Hello,

Few questions.

From -
http://build.whamcloud.com/job/lustre-manual/lastSuccessfulBuild/artifact/lustre_manual.xhtml#lustrerecovery

A]
Network failures may be transient. To _avoid invoking recovery_, the client tries, initially, to re-send any _timed out_ request to the server.

-- What timeout is it referring to ? /proc/fs/lustre/timeout (obd_timeout)? OR
--  The _time_ after target disconnect (due to transient n/w issues) and before the recovery  starts for obd_timeout period? - Do we have this _time_ defined anywhere ?
IIRC in above scenario the recovery hasn't kicked in yet. Thus the client hasn't been evicted either.

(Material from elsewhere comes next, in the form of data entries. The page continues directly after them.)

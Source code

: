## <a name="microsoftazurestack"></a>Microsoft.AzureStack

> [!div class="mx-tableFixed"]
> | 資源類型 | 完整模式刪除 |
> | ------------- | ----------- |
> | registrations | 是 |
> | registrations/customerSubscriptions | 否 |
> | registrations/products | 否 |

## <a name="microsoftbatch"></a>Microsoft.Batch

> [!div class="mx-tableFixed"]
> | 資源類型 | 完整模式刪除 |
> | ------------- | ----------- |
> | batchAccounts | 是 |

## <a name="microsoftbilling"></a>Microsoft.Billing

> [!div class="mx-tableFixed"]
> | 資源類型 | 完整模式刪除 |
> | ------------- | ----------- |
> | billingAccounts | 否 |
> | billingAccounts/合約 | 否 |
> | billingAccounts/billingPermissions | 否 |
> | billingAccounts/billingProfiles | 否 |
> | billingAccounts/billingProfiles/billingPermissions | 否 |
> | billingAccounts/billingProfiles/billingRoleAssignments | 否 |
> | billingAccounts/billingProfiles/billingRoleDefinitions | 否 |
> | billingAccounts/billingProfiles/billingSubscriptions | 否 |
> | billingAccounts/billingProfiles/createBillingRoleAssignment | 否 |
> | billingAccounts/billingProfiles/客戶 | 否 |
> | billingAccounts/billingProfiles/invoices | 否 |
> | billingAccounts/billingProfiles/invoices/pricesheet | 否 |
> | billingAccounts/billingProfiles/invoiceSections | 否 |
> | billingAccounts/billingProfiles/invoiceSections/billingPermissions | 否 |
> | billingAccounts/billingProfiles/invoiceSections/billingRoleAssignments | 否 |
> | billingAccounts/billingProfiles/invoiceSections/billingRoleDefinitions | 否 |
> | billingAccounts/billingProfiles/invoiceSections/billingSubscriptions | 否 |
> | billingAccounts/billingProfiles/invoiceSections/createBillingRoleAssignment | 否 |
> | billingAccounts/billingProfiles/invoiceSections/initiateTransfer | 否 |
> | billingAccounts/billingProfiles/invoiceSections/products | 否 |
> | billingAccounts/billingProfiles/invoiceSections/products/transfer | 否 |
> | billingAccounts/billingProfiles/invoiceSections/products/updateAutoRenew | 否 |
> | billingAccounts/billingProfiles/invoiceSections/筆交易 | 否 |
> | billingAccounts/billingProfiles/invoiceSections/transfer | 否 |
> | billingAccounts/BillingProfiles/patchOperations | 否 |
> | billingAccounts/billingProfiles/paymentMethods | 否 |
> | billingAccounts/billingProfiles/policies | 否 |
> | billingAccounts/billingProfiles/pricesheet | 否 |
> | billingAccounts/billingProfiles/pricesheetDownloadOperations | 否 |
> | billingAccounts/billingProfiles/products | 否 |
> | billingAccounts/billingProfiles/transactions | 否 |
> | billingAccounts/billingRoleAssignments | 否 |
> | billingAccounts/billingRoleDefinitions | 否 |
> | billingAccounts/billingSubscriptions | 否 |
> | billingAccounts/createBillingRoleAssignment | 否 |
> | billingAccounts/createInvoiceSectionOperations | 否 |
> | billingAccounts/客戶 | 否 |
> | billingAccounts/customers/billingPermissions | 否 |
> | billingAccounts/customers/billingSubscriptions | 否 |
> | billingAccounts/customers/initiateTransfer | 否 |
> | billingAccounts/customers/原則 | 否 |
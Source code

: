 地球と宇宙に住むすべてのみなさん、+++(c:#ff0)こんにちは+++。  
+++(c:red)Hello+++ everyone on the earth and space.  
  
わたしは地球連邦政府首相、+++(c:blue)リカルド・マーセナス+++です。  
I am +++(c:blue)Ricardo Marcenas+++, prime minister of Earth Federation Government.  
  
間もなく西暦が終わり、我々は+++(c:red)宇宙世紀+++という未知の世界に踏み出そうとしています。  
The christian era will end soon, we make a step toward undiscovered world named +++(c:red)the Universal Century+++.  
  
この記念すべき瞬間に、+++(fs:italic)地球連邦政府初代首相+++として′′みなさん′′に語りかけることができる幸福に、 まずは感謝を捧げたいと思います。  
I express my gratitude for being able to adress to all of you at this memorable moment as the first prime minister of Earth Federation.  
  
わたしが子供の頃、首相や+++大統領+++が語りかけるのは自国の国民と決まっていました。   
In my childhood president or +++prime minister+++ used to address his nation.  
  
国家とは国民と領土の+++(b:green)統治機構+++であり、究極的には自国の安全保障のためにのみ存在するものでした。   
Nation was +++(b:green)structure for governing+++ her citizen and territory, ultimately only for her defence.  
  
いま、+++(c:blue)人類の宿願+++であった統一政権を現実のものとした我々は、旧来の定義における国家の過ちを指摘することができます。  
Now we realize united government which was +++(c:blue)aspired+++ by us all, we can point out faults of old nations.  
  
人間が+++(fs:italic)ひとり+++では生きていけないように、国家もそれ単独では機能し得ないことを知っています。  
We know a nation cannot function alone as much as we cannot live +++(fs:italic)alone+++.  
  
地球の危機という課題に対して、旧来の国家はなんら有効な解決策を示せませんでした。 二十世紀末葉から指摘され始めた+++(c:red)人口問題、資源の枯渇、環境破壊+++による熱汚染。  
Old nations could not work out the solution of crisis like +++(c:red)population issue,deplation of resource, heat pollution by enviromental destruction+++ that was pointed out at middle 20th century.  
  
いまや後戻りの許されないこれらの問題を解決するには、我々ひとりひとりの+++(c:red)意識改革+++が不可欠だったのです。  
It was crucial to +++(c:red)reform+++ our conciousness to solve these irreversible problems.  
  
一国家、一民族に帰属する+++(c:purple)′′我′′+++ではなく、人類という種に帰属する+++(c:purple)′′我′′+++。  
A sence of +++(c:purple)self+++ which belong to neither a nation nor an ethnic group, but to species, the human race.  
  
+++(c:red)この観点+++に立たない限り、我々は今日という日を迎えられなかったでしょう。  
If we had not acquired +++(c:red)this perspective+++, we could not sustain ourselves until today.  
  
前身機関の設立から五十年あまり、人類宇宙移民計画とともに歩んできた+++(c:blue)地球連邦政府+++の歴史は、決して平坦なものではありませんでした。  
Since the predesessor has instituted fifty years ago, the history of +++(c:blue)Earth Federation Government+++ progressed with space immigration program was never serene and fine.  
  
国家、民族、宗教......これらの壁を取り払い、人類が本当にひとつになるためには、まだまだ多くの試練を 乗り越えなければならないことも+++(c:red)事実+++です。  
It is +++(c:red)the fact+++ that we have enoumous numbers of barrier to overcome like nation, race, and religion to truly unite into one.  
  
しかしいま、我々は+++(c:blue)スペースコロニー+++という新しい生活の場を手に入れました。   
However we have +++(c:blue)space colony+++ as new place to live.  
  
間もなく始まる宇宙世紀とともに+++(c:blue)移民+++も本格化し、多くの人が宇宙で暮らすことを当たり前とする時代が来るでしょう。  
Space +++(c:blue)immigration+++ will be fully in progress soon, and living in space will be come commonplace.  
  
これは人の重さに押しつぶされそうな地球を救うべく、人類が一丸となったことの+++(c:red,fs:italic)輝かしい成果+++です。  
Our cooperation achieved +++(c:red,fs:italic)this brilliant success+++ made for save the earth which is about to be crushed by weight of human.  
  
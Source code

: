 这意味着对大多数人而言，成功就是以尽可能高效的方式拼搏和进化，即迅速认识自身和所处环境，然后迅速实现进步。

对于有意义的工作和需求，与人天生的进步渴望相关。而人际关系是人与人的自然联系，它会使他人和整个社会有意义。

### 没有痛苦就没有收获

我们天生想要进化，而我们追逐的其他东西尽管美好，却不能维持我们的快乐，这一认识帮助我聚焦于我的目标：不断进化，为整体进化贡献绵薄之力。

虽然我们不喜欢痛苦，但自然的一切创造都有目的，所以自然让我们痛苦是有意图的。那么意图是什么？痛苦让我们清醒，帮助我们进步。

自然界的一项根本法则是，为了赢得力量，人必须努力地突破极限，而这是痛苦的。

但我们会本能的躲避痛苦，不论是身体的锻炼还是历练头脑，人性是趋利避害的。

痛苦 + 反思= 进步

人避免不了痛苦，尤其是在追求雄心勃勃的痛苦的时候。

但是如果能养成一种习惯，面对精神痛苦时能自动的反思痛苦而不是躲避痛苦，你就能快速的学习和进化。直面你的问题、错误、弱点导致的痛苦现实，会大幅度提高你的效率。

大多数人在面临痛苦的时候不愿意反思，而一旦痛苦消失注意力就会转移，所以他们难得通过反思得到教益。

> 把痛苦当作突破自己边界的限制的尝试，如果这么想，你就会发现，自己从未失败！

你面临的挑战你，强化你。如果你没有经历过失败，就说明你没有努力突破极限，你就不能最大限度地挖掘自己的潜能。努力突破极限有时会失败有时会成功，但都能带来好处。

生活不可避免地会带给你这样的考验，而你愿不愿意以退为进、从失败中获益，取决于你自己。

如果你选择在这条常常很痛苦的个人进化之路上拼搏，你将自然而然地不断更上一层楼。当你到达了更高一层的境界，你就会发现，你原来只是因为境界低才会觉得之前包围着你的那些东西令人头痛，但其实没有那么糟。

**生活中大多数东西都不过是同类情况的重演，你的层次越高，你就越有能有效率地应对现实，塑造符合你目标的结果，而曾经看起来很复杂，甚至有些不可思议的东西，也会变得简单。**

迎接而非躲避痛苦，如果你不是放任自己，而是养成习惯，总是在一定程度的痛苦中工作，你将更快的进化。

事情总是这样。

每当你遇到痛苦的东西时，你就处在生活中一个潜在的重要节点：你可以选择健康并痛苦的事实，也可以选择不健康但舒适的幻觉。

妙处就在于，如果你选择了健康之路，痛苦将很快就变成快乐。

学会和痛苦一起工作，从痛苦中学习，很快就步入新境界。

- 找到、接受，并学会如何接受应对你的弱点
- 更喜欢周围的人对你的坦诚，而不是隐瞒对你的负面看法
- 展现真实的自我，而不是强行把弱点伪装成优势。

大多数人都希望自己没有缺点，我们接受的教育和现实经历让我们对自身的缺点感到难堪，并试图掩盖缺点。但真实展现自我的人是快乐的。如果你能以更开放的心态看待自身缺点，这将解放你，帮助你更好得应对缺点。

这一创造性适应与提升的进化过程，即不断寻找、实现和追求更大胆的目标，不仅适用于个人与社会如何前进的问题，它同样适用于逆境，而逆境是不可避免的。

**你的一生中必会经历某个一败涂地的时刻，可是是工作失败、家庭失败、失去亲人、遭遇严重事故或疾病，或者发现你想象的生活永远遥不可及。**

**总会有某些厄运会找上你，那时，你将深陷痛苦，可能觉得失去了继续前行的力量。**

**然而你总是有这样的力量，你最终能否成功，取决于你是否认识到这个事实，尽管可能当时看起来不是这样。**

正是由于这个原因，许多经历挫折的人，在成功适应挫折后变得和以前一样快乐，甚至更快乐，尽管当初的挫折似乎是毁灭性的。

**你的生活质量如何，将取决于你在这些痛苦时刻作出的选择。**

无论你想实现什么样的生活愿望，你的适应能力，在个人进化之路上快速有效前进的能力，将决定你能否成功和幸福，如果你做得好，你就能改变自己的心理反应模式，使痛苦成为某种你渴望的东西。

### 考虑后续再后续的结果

Please correct me?
-- Can you point to the source, for above please ?

B]
If the resend also fails, the client tries to re-establish a connection to the server. "_Clients can detect harmless partition upon reconnect if the server has not had any reason to evict the client._ "
-- How  _Clients can detect harmless partition upon reconnect_  ? Can you point to the source, for above please ?
--What does resend above refer to - requests committed to sever but w/o any replies seen by client OR new requests with trans no higher than last_recvd OR something else?


Thanks for your time.

--
cheers
Akam